WHAT NEEDS TO BE DONE:
Across all entries below, how many lines include "AbdurRaahimm"? Only the number, please.

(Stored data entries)
※

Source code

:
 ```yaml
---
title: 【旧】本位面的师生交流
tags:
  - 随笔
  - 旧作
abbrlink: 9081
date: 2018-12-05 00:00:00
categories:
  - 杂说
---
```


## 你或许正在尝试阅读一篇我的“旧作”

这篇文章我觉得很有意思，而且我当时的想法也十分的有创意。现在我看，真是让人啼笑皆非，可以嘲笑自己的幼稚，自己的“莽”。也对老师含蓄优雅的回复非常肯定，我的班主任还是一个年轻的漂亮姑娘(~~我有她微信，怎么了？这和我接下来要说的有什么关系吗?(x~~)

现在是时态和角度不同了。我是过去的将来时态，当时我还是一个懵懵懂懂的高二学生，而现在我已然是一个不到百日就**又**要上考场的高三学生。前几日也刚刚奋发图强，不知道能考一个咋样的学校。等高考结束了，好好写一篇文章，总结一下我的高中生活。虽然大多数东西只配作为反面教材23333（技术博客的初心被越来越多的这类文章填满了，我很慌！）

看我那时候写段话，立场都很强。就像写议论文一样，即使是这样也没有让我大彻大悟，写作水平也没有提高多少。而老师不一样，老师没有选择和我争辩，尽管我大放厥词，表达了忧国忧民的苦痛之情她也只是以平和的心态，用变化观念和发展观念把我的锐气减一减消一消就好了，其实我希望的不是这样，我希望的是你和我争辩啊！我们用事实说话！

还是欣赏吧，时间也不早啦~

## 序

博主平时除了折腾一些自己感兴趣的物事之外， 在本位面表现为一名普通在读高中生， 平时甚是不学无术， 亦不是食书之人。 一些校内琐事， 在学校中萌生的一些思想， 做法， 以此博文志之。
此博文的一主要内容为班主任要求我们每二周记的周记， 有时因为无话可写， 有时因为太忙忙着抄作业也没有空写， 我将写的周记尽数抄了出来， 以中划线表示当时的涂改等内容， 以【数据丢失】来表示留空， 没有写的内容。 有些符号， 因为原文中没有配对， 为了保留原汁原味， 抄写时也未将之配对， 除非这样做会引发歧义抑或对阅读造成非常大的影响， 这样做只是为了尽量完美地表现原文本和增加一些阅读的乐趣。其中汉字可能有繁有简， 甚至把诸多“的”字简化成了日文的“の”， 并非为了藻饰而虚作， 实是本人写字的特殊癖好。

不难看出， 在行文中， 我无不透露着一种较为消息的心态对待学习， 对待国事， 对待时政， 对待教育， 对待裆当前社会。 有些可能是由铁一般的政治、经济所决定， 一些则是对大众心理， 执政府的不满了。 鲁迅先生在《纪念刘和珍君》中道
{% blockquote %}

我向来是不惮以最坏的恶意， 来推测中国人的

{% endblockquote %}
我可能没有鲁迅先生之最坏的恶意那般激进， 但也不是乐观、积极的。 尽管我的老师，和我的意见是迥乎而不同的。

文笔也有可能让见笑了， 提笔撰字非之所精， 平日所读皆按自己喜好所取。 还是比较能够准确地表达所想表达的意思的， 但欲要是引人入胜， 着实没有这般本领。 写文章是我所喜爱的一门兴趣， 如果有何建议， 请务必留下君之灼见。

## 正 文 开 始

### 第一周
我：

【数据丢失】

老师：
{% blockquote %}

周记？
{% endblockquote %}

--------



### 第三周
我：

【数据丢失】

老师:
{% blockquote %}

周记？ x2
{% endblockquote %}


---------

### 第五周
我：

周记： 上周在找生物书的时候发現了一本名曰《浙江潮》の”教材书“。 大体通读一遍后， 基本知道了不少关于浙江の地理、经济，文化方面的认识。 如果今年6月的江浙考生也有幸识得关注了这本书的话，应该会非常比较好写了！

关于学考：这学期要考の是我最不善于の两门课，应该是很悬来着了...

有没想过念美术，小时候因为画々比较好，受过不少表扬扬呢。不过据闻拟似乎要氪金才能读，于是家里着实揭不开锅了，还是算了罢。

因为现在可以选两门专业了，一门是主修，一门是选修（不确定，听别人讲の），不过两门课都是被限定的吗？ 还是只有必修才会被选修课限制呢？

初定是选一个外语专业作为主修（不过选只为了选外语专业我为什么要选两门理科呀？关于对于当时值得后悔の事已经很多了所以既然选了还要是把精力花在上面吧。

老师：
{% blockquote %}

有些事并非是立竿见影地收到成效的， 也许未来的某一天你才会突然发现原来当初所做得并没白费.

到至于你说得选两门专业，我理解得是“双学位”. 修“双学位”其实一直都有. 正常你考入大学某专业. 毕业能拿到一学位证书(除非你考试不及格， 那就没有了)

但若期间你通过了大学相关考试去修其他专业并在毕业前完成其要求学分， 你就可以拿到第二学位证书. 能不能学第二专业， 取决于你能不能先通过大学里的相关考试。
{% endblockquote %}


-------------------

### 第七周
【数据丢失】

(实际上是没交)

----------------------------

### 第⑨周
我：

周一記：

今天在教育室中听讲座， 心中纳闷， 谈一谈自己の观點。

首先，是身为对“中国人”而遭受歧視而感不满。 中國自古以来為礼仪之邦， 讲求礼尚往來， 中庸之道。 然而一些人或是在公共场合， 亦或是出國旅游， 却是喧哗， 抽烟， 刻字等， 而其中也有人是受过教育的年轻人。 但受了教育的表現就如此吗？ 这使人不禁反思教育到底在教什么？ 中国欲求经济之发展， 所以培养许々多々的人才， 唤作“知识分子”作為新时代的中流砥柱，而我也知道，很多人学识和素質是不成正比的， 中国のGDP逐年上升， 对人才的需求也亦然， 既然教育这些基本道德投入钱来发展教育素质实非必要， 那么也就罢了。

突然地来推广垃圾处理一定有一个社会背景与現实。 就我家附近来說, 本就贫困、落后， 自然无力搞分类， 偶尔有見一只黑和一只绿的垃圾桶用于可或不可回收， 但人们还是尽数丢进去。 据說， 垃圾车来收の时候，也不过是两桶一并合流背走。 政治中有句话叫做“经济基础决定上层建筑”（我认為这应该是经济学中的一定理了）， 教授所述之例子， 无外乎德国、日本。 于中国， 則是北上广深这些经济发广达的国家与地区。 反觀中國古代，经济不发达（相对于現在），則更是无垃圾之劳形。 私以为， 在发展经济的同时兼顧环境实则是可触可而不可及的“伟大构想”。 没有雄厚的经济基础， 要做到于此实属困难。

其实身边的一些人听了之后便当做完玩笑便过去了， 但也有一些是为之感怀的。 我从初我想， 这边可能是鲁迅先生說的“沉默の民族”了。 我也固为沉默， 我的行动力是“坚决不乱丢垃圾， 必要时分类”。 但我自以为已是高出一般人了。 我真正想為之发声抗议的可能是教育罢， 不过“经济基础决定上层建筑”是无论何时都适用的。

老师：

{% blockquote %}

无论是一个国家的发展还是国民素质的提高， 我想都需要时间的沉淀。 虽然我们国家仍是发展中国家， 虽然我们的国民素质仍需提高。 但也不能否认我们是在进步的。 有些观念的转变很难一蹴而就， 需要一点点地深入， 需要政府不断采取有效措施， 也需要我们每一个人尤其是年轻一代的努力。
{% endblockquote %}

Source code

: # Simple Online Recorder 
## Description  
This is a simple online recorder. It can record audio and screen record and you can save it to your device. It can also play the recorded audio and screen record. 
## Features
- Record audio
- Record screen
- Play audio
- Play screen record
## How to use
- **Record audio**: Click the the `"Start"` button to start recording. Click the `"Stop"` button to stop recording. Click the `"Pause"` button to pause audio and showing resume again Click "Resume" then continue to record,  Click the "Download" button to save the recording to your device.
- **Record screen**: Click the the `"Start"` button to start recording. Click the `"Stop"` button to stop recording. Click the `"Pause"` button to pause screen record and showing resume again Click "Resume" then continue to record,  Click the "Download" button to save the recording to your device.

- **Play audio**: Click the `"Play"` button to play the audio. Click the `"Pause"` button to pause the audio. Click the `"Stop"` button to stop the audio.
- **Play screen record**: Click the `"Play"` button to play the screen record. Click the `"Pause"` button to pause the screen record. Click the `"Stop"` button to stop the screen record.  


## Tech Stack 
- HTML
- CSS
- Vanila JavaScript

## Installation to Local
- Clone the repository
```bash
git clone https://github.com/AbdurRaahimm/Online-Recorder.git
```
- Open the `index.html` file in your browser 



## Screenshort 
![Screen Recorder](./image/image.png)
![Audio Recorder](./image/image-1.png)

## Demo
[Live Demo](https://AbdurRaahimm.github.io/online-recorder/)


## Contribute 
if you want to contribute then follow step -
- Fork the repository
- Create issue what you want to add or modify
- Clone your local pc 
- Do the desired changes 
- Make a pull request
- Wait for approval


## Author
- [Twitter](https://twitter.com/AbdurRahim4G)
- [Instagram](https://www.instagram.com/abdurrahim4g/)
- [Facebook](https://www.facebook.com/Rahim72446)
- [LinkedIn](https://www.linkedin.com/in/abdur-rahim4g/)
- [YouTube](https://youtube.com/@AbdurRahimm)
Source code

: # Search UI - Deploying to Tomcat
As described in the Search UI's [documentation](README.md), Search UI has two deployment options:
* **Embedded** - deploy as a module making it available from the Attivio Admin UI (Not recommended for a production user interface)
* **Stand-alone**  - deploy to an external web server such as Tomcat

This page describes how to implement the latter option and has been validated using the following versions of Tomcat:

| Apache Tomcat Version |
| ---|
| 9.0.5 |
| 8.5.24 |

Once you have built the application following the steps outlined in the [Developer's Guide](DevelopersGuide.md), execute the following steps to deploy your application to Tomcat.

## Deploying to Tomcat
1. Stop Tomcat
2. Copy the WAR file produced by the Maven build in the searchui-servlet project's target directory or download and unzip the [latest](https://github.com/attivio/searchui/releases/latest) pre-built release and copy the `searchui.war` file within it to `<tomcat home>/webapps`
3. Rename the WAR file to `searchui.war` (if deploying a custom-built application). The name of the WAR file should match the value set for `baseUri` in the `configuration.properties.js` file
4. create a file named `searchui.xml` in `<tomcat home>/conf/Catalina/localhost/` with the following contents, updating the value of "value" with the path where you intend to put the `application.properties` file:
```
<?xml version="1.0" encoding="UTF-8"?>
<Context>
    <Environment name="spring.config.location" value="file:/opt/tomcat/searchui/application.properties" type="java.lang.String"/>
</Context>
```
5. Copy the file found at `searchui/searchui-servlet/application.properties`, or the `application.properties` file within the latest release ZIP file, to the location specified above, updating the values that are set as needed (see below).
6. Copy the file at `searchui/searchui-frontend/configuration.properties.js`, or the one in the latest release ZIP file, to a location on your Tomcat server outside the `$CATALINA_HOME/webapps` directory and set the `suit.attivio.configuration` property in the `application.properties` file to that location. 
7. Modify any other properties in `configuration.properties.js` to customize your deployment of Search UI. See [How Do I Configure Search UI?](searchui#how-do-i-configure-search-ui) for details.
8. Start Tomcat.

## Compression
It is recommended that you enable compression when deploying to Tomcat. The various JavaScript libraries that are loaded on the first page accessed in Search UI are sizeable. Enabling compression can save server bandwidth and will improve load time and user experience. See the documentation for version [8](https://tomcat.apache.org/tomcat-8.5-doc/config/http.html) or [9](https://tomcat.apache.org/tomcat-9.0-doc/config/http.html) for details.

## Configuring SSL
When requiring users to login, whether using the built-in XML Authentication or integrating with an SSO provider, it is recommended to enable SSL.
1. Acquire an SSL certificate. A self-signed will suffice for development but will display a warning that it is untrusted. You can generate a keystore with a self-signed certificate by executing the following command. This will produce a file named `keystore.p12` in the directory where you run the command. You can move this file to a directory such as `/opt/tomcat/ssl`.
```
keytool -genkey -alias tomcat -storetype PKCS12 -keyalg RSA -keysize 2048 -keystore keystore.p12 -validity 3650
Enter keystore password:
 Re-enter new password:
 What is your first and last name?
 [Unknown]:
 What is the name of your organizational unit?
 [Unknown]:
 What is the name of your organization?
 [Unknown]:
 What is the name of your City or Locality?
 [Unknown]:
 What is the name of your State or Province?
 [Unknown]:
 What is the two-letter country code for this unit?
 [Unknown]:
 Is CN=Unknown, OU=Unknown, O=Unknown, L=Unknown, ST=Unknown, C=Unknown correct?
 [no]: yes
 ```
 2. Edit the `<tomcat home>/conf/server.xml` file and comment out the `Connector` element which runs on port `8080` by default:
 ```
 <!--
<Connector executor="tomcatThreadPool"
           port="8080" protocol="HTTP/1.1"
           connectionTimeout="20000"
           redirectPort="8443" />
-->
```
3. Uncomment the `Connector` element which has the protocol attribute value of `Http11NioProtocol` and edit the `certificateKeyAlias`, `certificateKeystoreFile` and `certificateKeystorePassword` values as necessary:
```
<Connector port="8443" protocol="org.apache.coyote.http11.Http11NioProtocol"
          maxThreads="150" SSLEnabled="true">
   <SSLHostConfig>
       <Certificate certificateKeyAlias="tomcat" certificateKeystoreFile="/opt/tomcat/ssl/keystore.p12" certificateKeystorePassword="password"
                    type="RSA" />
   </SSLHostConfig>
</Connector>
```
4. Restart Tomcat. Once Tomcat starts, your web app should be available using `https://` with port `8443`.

※

RESPONSE FOR THIS EXERCISE:
2